Print, exactly as they appear in the listing below, the lines from the line with "<li>Ms. Jackson (Outkast)</li>" to the line with "<li>Better Man (Pearl Jam)</li>", with both end lines kept.

◆ Extracted entries ◆

════════

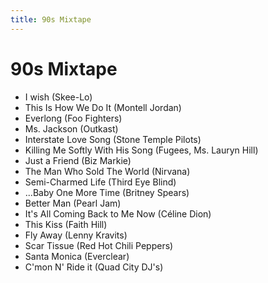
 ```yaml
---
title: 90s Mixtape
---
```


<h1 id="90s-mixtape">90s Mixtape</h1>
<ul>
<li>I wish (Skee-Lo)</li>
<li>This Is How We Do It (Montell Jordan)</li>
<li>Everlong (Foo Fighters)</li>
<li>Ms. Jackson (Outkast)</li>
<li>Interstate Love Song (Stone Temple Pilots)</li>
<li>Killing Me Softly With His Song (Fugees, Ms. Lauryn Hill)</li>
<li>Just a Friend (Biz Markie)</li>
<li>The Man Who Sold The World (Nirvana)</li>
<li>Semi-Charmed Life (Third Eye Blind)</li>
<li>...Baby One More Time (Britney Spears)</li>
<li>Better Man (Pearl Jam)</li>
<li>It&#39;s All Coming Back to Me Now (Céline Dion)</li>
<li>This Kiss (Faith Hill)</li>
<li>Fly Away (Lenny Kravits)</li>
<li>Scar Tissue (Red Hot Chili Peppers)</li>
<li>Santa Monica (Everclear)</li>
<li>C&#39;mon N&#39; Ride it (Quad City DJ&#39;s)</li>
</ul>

════════

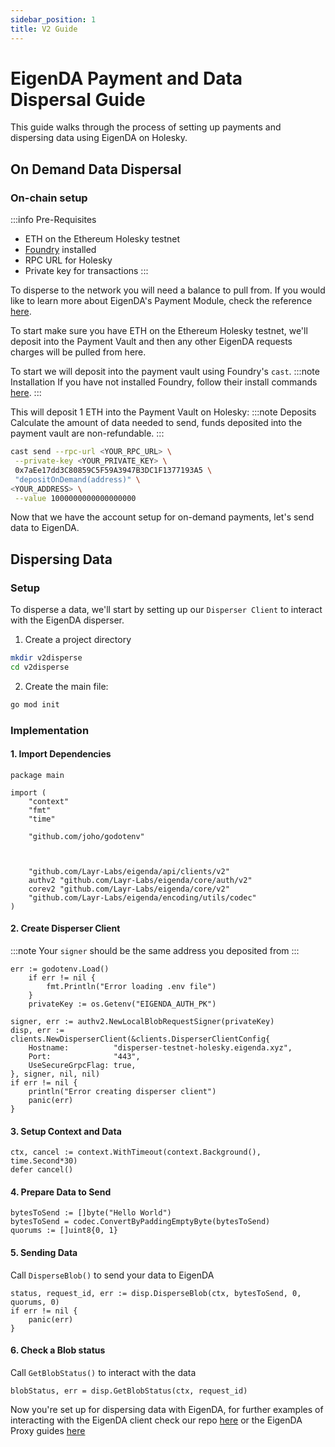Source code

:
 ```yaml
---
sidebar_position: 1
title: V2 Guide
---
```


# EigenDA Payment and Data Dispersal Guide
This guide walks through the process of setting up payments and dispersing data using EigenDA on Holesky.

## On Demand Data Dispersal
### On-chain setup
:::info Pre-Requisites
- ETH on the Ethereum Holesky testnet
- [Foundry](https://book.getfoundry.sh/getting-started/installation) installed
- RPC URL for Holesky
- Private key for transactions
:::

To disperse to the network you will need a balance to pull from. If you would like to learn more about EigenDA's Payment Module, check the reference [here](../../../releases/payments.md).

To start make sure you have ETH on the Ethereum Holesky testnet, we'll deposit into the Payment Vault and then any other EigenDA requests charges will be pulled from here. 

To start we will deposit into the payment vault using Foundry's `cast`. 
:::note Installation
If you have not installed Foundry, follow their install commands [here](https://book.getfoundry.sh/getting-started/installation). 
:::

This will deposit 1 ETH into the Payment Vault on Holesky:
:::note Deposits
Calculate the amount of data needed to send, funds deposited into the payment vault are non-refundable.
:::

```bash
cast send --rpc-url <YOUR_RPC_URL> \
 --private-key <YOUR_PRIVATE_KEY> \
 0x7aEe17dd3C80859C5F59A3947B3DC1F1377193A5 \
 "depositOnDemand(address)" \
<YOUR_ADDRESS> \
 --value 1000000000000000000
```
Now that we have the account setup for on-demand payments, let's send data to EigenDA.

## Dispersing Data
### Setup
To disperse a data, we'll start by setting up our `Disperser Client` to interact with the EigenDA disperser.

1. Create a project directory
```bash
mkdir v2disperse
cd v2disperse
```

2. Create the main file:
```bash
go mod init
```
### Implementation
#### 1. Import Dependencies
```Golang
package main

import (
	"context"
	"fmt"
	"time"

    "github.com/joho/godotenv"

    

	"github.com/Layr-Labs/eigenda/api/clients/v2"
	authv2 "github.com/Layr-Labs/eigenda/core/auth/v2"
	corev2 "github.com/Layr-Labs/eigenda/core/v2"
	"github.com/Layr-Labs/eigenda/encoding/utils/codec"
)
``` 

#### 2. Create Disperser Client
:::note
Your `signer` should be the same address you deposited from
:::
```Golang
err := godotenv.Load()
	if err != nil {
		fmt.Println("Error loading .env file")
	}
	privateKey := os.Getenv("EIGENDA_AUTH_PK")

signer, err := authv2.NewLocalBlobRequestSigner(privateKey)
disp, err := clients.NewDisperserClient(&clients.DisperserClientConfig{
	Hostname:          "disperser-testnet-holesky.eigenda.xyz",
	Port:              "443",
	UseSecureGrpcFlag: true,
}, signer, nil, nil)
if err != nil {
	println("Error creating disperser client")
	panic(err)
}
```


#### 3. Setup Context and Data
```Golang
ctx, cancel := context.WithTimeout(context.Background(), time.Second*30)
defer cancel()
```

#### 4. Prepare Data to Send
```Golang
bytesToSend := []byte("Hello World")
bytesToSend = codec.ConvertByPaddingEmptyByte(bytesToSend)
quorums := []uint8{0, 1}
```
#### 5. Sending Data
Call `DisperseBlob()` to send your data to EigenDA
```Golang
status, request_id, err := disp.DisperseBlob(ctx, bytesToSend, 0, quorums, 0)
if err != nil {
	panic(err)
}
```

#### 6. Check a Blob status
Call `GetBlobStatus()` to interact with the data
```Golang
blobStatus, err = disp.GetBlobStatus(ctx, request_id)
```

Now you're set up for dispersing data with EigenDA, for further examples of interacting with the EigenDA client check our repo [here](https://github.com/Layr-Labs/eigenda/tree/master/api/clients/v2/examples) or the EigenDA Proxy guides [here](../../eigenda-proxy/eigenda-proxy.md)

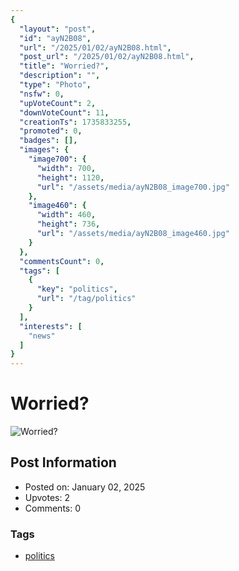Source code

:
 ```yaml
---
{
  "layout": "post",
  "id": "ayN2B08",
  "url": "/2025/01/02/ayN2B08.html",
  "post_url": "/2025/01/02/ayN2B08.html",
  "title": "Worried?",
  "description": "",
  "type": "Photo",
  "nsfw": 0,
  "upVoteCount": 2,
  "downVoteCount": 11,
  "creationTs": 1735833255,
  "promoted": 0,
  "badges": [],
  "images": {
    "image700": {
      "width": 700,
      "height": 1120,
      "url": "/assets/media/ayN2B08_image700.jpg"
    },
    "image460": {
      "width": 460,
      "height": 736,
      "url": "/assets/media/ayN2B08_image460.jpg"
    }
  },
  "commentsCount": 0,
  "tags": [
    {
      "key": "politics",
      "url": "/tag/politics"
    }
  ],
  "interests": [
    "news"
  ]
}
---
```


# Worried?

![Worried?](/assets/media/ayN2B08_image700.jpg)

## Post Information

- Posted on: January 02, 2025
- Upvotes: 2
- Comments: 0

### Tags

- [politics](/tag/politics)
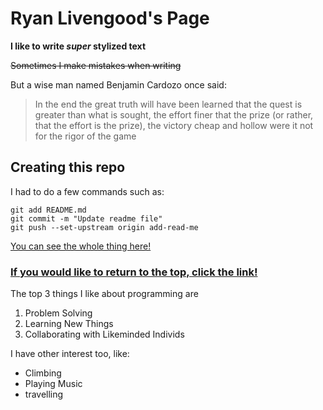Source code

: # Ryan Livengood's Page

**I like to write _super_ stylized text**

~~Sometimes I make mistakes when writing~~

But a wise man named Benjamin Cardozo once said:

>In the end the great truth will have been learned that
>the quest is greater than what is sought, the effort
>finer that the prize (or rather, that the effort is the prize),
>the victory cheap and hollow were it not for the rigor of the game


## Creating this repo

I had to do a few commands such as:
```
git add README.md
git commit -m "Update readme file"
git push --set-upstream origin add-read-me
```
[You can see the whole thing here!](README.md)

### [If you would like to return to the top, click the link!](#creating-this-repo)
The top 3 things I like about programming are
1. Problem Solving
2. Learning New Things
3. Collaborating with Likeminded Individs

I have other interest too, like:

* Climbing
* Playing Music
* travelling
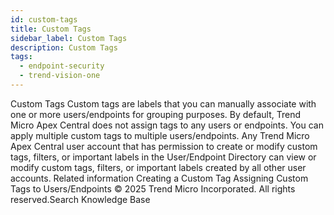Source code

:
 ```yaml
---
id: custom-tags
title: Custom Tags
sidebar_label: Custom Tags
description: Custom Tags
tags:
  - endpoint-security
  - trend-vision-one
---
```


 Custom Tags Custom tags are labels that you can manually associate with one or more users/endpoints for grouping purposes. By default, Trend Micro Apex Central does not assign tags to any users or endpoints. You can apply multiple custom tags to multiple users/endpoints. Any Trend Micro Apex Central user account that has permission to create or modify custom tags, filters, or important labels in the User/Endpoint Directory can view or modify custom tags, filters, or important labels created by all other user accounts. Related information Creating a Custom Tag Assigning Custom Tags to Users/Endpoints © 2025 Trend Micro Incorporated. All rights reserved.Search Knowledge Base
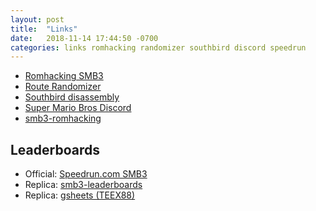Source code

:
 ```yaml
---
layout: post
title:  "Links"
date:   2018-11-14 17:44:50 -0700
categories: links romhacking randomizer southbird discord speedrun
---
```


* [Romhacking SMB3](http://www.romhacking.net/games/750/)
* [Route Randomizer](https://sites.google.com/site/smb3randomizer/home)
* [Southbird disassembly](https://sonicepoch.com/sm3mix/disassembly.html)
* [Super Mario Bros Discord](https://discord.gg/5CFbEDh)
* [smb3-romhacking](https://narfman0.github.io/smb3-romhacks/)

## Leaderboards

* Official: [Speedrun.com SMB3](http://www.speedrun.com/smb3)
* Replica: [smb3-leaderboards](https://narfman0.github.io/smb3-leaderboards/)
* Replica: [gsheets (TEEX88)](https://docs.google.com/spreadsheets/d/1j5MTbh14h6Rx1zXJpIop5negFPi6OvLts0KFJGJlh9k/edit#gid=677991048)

════════

◆ Reply to the task ◆
<li>Ms. Jackson (Outkast)</li>
<li>Interstate Love Song (Stone Temple Pilots)</li>
<li>Killing Me Softly With His Song (Fugees, Ms. Lauryn Hill)</li>
<li>Just a Friend (Biz Markie)</li>
<li>The Man Who Sold The World (Nirvana)</li>
<li>Semi-Charmed Life (Third Eye Blind)</li>
<li>...Baby One More Time (Britney Spears)</li>
<li>Better Man (Pearl Jam)</li>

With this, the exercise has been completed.